Sudan War: Hunger crisis on the horizon

Daily News Egypt
3 Min Read

Imagine fertile fields transformed into battlegrounds. Farms and businesses lie abandoned, their owners forced to flee for their lives. This is the grim reality in Sudan, where a year-long war has unleashed a devastating chain reaction. Millions are displaced, cash is scarce, and communication is fractured, crippling basic commerce.

Food prices have skyrocketed – 73% higher than last year and a shocking 350% above the average! A collapsing currency only worsens the pain. The ripple effects are felt across borders, choking trade and straining resources in neighbouring South Sudan and Chad as displaced populations surge.
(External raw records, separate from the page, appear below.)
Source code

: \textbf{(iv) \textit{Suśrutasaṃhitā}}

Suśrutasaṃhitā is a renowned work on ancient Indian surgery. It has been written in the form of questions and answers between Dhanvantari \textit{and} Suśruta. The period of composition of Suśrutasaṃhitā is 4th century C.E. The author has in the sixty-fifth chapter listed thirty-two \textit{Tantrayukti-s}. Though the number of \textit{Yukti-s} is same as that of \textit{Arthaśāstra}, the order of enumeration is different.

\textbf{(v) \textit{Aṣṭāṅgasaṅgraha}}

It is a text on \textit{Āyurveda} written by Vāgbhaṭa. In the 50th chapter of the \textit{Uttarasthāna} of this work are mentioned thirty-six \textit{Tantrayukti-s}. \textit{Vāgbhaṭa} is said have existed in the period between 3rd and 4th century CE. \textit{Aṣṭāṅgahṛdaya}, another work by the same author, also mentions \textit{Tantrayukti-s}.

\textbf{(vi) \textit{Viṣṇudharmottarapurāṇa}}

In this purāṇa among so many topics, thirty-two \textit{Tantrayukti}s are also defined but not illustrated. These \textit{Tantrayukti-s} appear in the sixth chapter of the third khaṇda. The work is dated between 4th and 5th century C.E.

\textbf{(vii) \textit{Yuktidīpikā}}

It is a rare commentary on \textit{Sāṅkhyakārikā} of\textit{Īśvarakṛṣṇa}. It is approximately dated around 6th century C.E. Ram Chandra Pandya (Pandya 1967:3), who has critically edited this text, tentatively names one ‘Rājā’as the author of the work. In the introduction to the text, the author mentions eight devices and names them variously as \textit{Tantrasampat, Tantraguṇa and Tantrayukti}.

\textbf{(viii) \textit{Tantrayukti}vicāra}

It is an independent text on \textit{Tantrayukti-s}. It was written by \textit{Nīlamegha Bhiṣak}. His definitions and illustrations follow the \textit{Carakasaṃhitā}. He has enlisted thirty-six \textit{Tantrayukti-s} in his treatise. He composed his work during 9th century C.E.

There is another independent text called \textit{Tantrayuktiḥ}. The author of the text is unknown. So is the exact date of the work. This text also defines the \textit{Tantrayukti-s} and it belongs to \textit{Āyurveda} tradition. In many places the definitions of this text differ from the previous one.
“People are starving,” says Cindy McCain, head of the World Food Programme. “This war has destroyed farms, businesses, and entire economies. Millions in Sudan, South Sudan, and Chad are on the brink of famine. The fighting has to stop now, or we’ll be facing the worst hunger crisis the world has ever seen.”

Sudan braces for a brutal lean season, starting earlier and lasting longer due to the war’s impact on the recent harvest. Crop yields are down a staggering 46% compared to last year, and even those who can still farm struggle with skyrocketing fertiliser and fuel costs. The country simply can’t afford to import enough food to cover the shortfall. Staple grains have already doubled in price, and with another poor harvest, things are only going to get worse. Millions already battling hunger, disease, and malnutrition face a future even bleaker.

South Sudan’s economy is in freefall. Families grapple with hyperinflation and a collapsing currency, partly fueled by the destruction of the country’s oil pipeline that runs through Sudan. Oil is their lifeblood, and cross-border trade, a lifeline for this landlocked nation, has dried up since the war began.

The situation there is desperate. Millions are already acutely hungry, and new modelling predicts another million could be pushed into severe food insecurity due to the economic turmoil. Food prices have doubled in some areas, leaving families struggling to afford basic necessities.

Chad isn’t faring much better. Food prices in the east have nearly doubled, and border closures strangle trade, leaving markets with limited supplies. With the lean season approaching, nearly half of all refugees and returnees face the threat of acute hunger.

The war shows no signs of letting up, and its devastating reach extends far beyond Sudan’s borders. We’re on the precipice of a hunger crisis unlike any the world has seen before. Millions are already food insecure, and without significant help, the situation could become catastrophic.

The death toll surpasses 15,000, likely a significant underestimate. Millions are displaced – the largest internal displacement crisis in the world. Humanitarian efforts are further hampered by attacks on aid supplies, putting even more lives at risk.